Rendered images with source text:
● ● ● ● ● ● ●
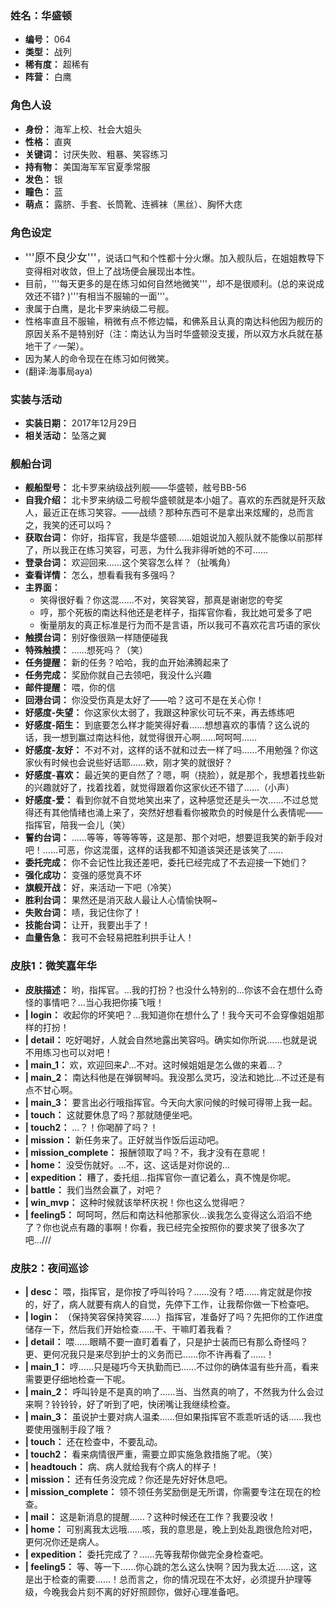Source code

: ### 姓名：华盛顿
* **编号：** 064
* **类型：** 战列
* **稀有度：** 超稀有
* **阵营：** 白鹰


### 角色人设
* **身份：** 海军上校、社会大姐头
* **性格：** 直爽
* **关键词：** 讨厌失败、粗暴、笑容练习
* **持有物：** 美国海军军官夏季常服
* **发色：** 银
* **瞳色：** 蓝
* **萌点：** 露脐、手套、长筒靴、连裤袜（黑丝）、胸怀大痣


### 角色设定
* <big>'''原不良少女'''</big>，说话口气和个性都十分火爆。加入舰队后，在姐姐教导下变得相对收敛，但上了战场便会展现出本性。
* 目前，'''每天更多的是在练习如何自然地微笑'''，却不是很顺利。(总的来说成效还不错? )'''有相当不服输的一面'''。
* 隶属于白鹰，是北卡罗来纳级二号舰。
* 性格率直且不服输，稍微有点不修边幅，和佛系且认真的南达科他因为舰历的原因关系不是特别好（注：南达认为当时华盛顿没支援，所以双方水兵就在基地干了♂一架）。
* 因为某人的命令现在在练习如何微笑。
* (翻译:海事局aya)


### 实装与活动
* **实装日期：** 2017年12月29日
* **相关活动：** 坠落之翼


### 舰船台词
* **舰船型号：** 北卡罗来纳级战列舰——华盛顿，舷号BB-56
* **自我介绍：** 北卡罗来纳级二号舰华盛顿就是本小姐了。喜欢的东西就是歼灭敌人，最近正在练习笑容。——战绩？那种东西可不是拿出来炫耀的，总而言之，我笑的还可以吗？
* **获取台词：** 你好，指挥官，我是华盛顿……姐姐说加入舰队就不能像以前那样了，所以我正在练习笑容，可恶，为什么我非得听她的不可……
* **登录台词：** 欢迎回来……这个笑容怎么样？（扯嘴角）
* **查看详情：** 怎么，想看看我有多强吗？
* **主界面：**
  * 笑得很好看？你这混……不对，笑容笑容，那真是谢谢您的夸奖
  * 哼，那个死板的南达科他还是老样子，指挥官你看，我比她可爱多了吧
  * 衡量朋友的真正标准是行为而不是言语，所以我可不喜欢花言巧语的家伙
* **触摸台词：** 别好像很熟一样随便碰我
* **特殊触摸：** ……想死吗？（笑）
* **任务提醒：** 新的任务？哈哈，我的血开始沸腾起来了
* **任务完成：** 奖励你就自己去领吧，我没什么兴趣
* **邮件提醒：** 喂，你的信
* **回港台词：** 你没受伤真是太好了——哈？这可不是在关心你！
* **好感度-失望：** 你这家伙太弱了，我跟这种家伙可玩不来，再去练练吧
* **好感度-陌生：** 到底要怎么样才能笑得好看……想想喜欢的事情？这么说的话，我一想到赢过南达科他，就觉得很开心啊……呵呵呵……
* **好感度-友好：** 不对不对，这样的话不就和过去一样了吗……不用勉强？你这家伙有时候也会说些好话耶……欸，刚才笑的就很好？
* **好感度-喜欢：** 最近笑的更自然了？嗯，啊（挠脸），就是那个，我想着找些新的兴趣就好了，找着找着，就觉得跟着你这家伙还不错了……（小声）
* **好感度-爱：** 看到你就不自觉地笑出来了，这种感觉还是头一次……不过总觉得还有其他情绪也涌上来了，突然好想看看你被欺负的时候是什么表情呢——指挥官，陪我一会儿（笑）
* **誓约台词：** ……等等，等等等等，这是那、那个对吧，想要逗我笑的新手段对吧！……可恶，你这混蛋，这样的话我都不知道该哭还是该笑了……
* **委托完成：** 你不会记性比我还差吧，委托已经完成了不去迎接一下她们？
* **强化成功：** 变强的感觉真不坏
* **旗舰开战：** 好，来活动一下吧（冷笑）
* **胜利台词：** 果然还是消灭敌人最让人心情愉快啊~
* **失败台词：** 啧，我记住你了！
* **技能台词：** 让开，我要出手了！
* **血量告急：** 我可不会轻易把胜利拱手让人！


### 皮肤1：微笑嘉年华
* **皮肤描述：** 哟，指挥官。…我的打扮？也没什么特别的…你该不会在想什么奇怪的事情吧？…当心我把你揍飞哦！
* **| login：** 收起你的坏笑吧？…我知道你在想什么了！我今天可不会穿像姐姐那样的打扮！
* **| detail：** 吃好喝好，人就会自然地露出笑容吗。确实如你所说……也就是说不用练习也可以对吧！
* **| main_1：** 欢，欢迎回来♪…不对。这时候姐姐是怎么做的来着…？
* **| main_2：** 南达科他是在弹钢琴吗。我没那么灵巧，没法和她比…不过还是有点不甘心啊。
* **| main_3：** 要言出必行哦指挥官。今天向大家问候的时候可得带上我一起。
* **| touch：** 这就要休息了吗？那就随便坐吧。
* **| touch2：** …？！你喝醉了吗？！
* **| mission：** 新任务来了。正好就当作饭后运动吧。
* **| mission_complete：** 报酬领取了吗？不，我才没有在意呢！
* **| home：** 没受伤就好。…不，这、这话是对你说的…
* **| expedition：** 糟了，委托组…指挥官你一直记着么，真不愧是你呢。
* **| battle：** 我们当然会赢了，对吧？
* **| win_mvp：** 这种时候就该举杯庆祝！你也这么觉得吧？
* **| feeling5：** 呵呵呵，然后和南达科他那家伙…诶我怎么变得这么滔滔不绝了？你也说点有趣的事啊！你看，我已经完全按照你的要求笑了很多次了吧…///


### 皮肤2：夜间巡诊
* **| desc：** 喂，指挥官，是你按了呼叫铃吗？……没有？唔……肯定就是你按的，好了，病人就要有病人的自觉，先停下工作，让我帮你做一下检查吧。
* **| login：** （保持笑容保持笑容……）指挥官，准备好了吗？先把你的工作进度储存一下，然后我们开始检查……干、干嘛盯着我看？
* **| detail：** 喂……眼睛不要一直盯着看了，只是护士装而已有那么奇怪吗？更、更何况我只是来尽到护士的义务而已……你不许再看了……！
* **| main_1：** 哼……只是碰巧今天执勤而已……不过你的确体温有些升高，看来需要更仔细地检查一下呢。
* **| main_2：** 呼叫铃是不是真的响了……当、当然真的响了，不然我为什么会过来啊？铃铃铃，好了听到了吧，快闭嘴让我继续检查。
* **| main_3：** 虽说护士要对病人温柔……但如果指挥官不乖乖听话的话……我也要使用强制手段了哦？
* **| touch：** 还在检查中，不要乱动。
* **| touch2：** 看来病情很严重，需要立即实施急救措施了呢。（笑）
* **| headtouch：** 病、病人就给我有个病人的样子！
* **| mission：** 还有任务没完成？你还是先好好休息吧。
* **| mission_complete：** 领不领任务奖励倒是无所谓，你需要专注在现在的检查。
* **| mail：** 这是新消息的提醒……？这种时候还在工作？我要没收！
* **| home：** 可别离我太远哦……咳，我的意思是，晚上到处乱跑很危险对吧，更何况你还是病人。
* **| expedition：** 委托完成了？……先等我帮你做完全身检查吧。
* **| feeling5：** 等、等一下……你心跳的怎么这么快啊？因为我太近……这，这是出于检查的需要……！总而言之，你的情况现在不太好，必须提升护理等级，今晚我会片刻不离的好好照顾你，做好心理准备吧。
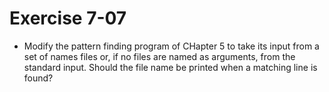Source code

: # Exercise 7-07

- Modify the pattern finding program of CHapter 5 to take its input from a set of names files or,
if no files are named as arguments, from the standard input.
Should the file name be printed when a matching line is found?
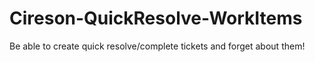 # Cireson-QuickResolve-WorkItems
Be able to create quick resolve/complete tickets and forget about them!
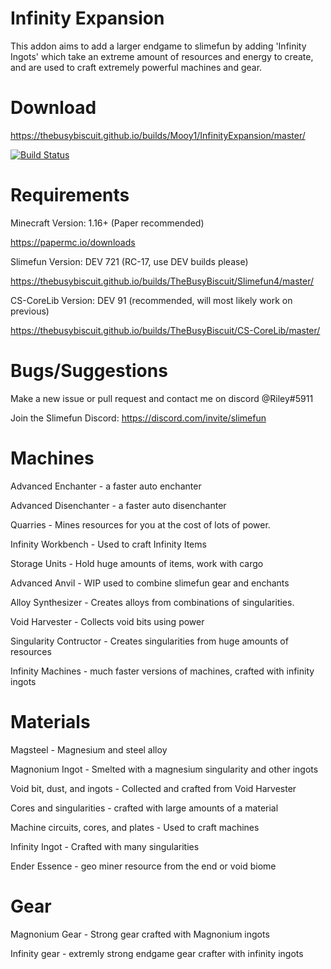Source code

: # Infinity Expansion
This addon aims to add a larger endgame to slimefun by adding 'Infinity Ingots' which take an extreme amount of resources and energy to create, and are used to craft extremely powerful machines and gear.

# Download
https://thebusybiscuit.github.io/builds/Mooy1/InfinityExpansion/master/

[![Build Status](https://thebusybiscuit.github.io/builds/Mooy1/InfinityExpansion/master/badge.svg)](https://thebusybiscuit.github.io/builds/Mooy1/InfinityExpansion/master)

# Requirements
Minecraft Version: 1.16+ (Paper recommended)

https://papermc.io/downloads

Slimefun Version: DEV 721 (RC-17, use DEV builds please)

https://thebusybiscuit.github.io/builds/TheBusyBiscuit/Slimefun4/master/

CS-CoreLib Version: DEV 91 (recommended, will most likely work on previous)

https://thebusybiscuit.github.io/builds/TheBusyBiscuit/CS-CoreLib/master/

# Bugs/Suggestions
Make a new issue or pull request and contact me on discord @Riley#5911

Join the Slimefun Discord: https://discord.com/invite/slimefun

# Machines
Advanced Enchanter - a faster auto enchanter

Advanced Disenchanter - a faster auto disenchanter

Quarries - Mines resources for you at the cost of lots of power.

Infinity Workbench - Used to craft Infinity Items

Storage Units - Hold huge amounts of items, work with cargo

Advanced Anvil - WIP used to combine slimefun gear and enchants

Alloy Synthesizer - Creates alloys from combinations of singularities.

Void Harvester - Collects void bits using power

Singularity Contructor - Creates singularities from huge amounts of resources

Infinity Machines - much faster versions of machines, crafted with infinity ingots

# Materials

Magsteel - Magnesium and steel alloy

Magnonium Ingot - Smelted with a magnesium singularity and other ingots

Void bit, dust, and ingots - Collected and crafted from Void Harvester

Cores and singularities - crafted with large amounts of a material

Machine circuits, cores, and plates - Used to craft machines

Infinity Ingot - Crafted with many singularities

Ender Essence - geo miner resource from the end or void biome

# Gear

Magnonium Gear - Strong gear crafted with Magnonium ingots

Infinity gear - extremly strong endgame gear crafter with infinity ingots
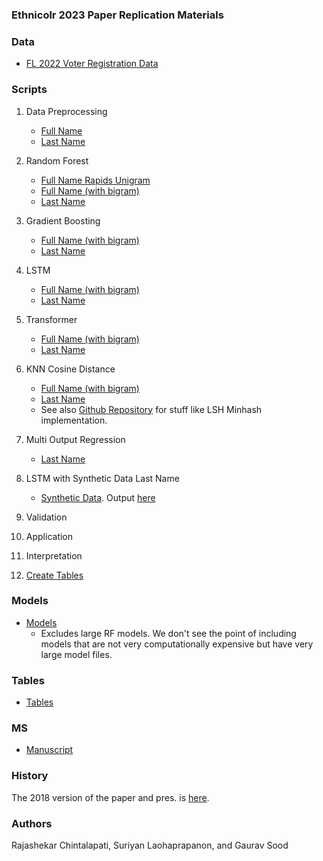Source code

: ### Ethnicolr 2023 Paper Replication Materials

### Data

* [FL 2022 Voter Registration Data](https://dataverse.harvard.edu/dataset.xhtml?persistentId=doi:10.7910/DVN/UBIG3F)

### Scripts

1. Data Preprocessing
	* [Full Name](notebooks/0.1_data_preprocessing_FullName.ipynb)
	* [Last Name](notebooks/0.2_data_preprocessing_LastName.ipynb)

2. Random Forest
	* [Full Name Rapids Unigram](notebooks/1.0_rf_rapids_fullname_unigrams.ipynb)
	* [Full Name (with bigram)](notebooks/1.1_rf_fullname.ipynb)
	* [Last Name](notebooks/1.2_rf_lastname.ipynb)

3. Gradient Boosting
	* [Full Name (with bigram)](notebooks/2.1_gb_fullname.ipynb)
	* [Last Name](notebooks/2.2_gb_lastname.ipynb)

4. LSTM
	* [Full Name (with bigram)](notebooks/3.1_lstm_fullname.ipynb)
	* [Last Name](notebooks/3.2_lstm_lastname.ipynb)

5. Transformer
	* [Full Name (with bigram)](notebooks/4.1_transformer_fullname.ipynb)
	* [Last Name](notebooks/4.2_transformer_lastname.ipynb)

6. KNN Cosine Distance
	* [Full Name (with bigram)](notebooks/3.1_lstm_fullname.ipynb)
	* [Last Name](notebooks/3.2_lstm_lastname.ipynb)
	* See also [Github Repository](https://github.com/appeler/edit_names) for stuff like LSH Minhash implementation.

7. Multi Output Regression
	* [Last Name](notebooks/5.2_multioutput_regressor_lastname.ipynb)

8. LSTM with Synthetic Data Last Name
	* [Synthetic Data](notebooks/6.0_lastname_variations.ipynb). Output [here](data/name_variations.csv)

9. Validation

10. Application

11. Interpretation

12. [Create Tables](notebooks/create_tables.ipynb)

### Models

* [Models](models/)
	- Excludes large RF models. We don't see the point of including models that are not very computationally expensive but have very large model files.

### Tables

* [Tables](tabs/)

### MS

* [Manuscript](ms/)

### History

The 2018 version of the paper and pres. is [here](old_paper_and_pres/).

### Authors

Rajashekar Chintalapati, Suriyan Laohaprapanon, and Gaurav Sood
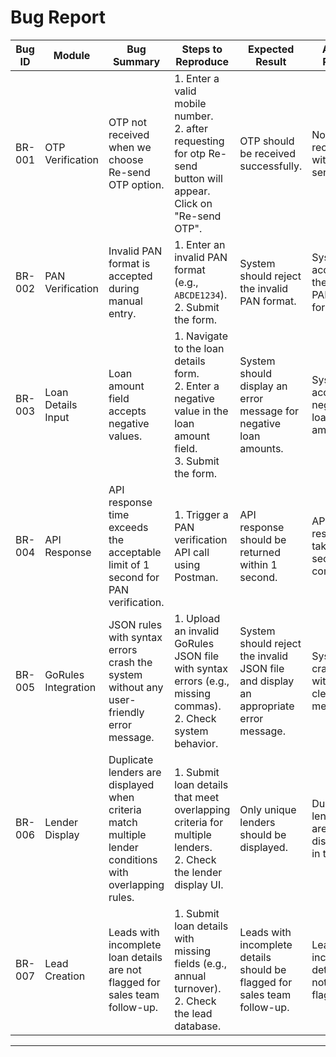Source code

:# Bug Report

| **Bug ID** | **Module**         | **Bug Summary**                                                                                                                                           | **Steps to Reproduce**                                                                                                                                                                           | **Expected Result**                                                                                          | **Actual Result**                                                                                          | **Severity** | **Priority** | **Status** |
|------------|--------------------|-------------------------------------------------------------------------------------------------------------------------------------------------------------|---------------------------------------------------------------------------------------------------------------------------------------------------------------------------------|--------------------------------------------------------------------------------------------------------------|-------------------------------------------------------------------------------------------------------------|-------------|-------------|------------|
| BR-001     | OTP Verification   | OTP not received when we choose Re-send OTP option.                                                                                                          | 1. Enter a valid mobile number. <br> 2. after requesting for otp Re-send button will appear. Click on "Re-send OTP".                                                                                                                    | OTP should be received successfully.                                                                         | No OTP received with Re-send OTP                                                              | High         | High         | Open       |
| BR-002     | PAN Verification   | Invalid PAN format is accepted during manual entry.                                                                                                         | 1. Enter an invalid PAN format (e.g., `ABCDE1234`). <br> 2. Submit the form.                                                                                                   | System should reject the invalid PAN format.                                                                | System accepts the invalid PAN format.                                                                      | Medium       | Medium       | Open       |
| BR-003     | Loan Details Input | Loan amount field accepts negative values.                                                                                                                 | 1. Navigate to the loan details form. <br> 2. Enter a negative value in the loan amount field. <br> 3. Submit the form.                                                       | System should display an error message for negative loan amounts.                                           | System accepts negative loan amounts.                                                                       | High         | High         | Open       |
| BR-004     | API Response       | API response time exceeds the acceptable limit of 1 second for PAN verification.                                                                             | 1. Trigger a PAN verification API call using Postman.                                                                                                                         | API response should be returned within 1 second.                                                            | API response takes 3-4 seconds to complete.                                                                 | High         | High         | Open       |
| BR-005     | GoRules Integration | JSON rules with syntax errors crash the system without any user-friendly error message.                                                                     | 1. Upload an invalid GoRules JSON file with syntax errors (e.g., missing commas). <br> 2. Check system behavior.                                                              | System should reject the invalid JSON file and display an appropriate error message.                        | System crashes without a clear error message.                                                               | Critical     | High         | Open       |
| BR-006     | Lender Display     | Duplicate lenders are displayed when criteria match multiple lender conditions with overlapping rules.                                                       | 1. Submit loan details that meet overlapping criteria for multiple lenders. <br> 2. Check the lender display UI.                                                              | Only unique lenders should be displayed.                                                                    | Duplicate lenders are displayed in the UI.                                                                  | Medium       | Low          | Open       |
| BR-007     | Lead Creation      | Leads with incomplete loan details are not flagged for sales team follow-up.                                                                                | 1. Submit loan details with missing fields (e.g., annual turnover). <br> 2. Check the lead database.                                                                          | Leads with incomplete details should be flagged for sales team follow-up.                                   | Leads with incomplete details are not flagged.                                                              | Medium       | Medium       | Open       |


---


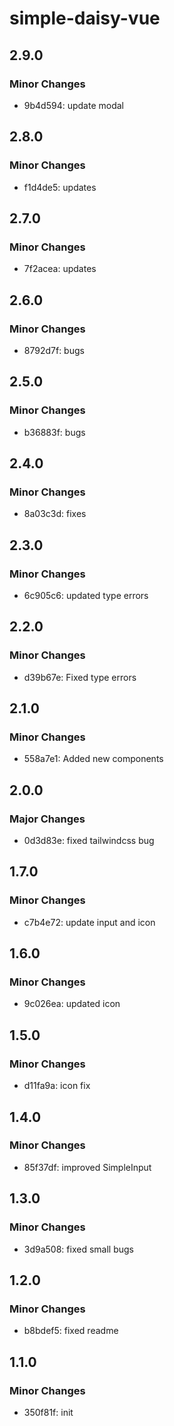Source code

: # simple-daisy-vue

## 2.9.0

### Minor Changes

- 9b4d594: update modal

## 2.8.0

### Minor Changes

- f1d4de5: updates

## 2.7.0

### Minor Changes

- 7f2acea: updates

## 2.6.0

### Minor Changes

- 8792d7f: bugs

## 2.5.0

### Minor Changes

- b36883f: bugs

## 2.4.0

### Minor Changes

- 8a03c3d: fixes

## 2.3.0

### Minor Changes

- 6c905c6: updated type errors

## 2.2.0

### Minor Changes

- d39b67e: Fixed type errors

## 2.1.0

### Minor Changes

- 558a7e1: Added new components

## 2.0.0

### Major Changes

- 0d3d83e: fixed tailwindcss bug

## 1.7.0

### Minor Changes

- c7b4e72: update input and icon

## 1.6.0

### Minor Changes

- 9c026ea: updated icon

## 1.5.0

### Minor Changes

- d11fa9a: icon fix

## 1.4.0

### Minor Changes

- 85f37df: improved SimpleInput

## 1.3.0

### Minor Changes

- 3d9a508: fixed small bugs

## 1.2.0

### Minor Changes

- b8bdef5: fixed readme

## 1.1.0

### Minor Changes

- 350f81f: init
● ● ● ● ● ● ●
▶ **EXERCISE DESCRIPTION**
For the word "here", show every line of the entries that holds it.

▶ **EXERCISE OUTPUT**
	* [Synthetic Data](notebooks/6.0_lastname_variations.ipynb). Output [here](data/name_variations.csv)
The 2018 version of the paper and pres. is [here](old_paper_and_pres/).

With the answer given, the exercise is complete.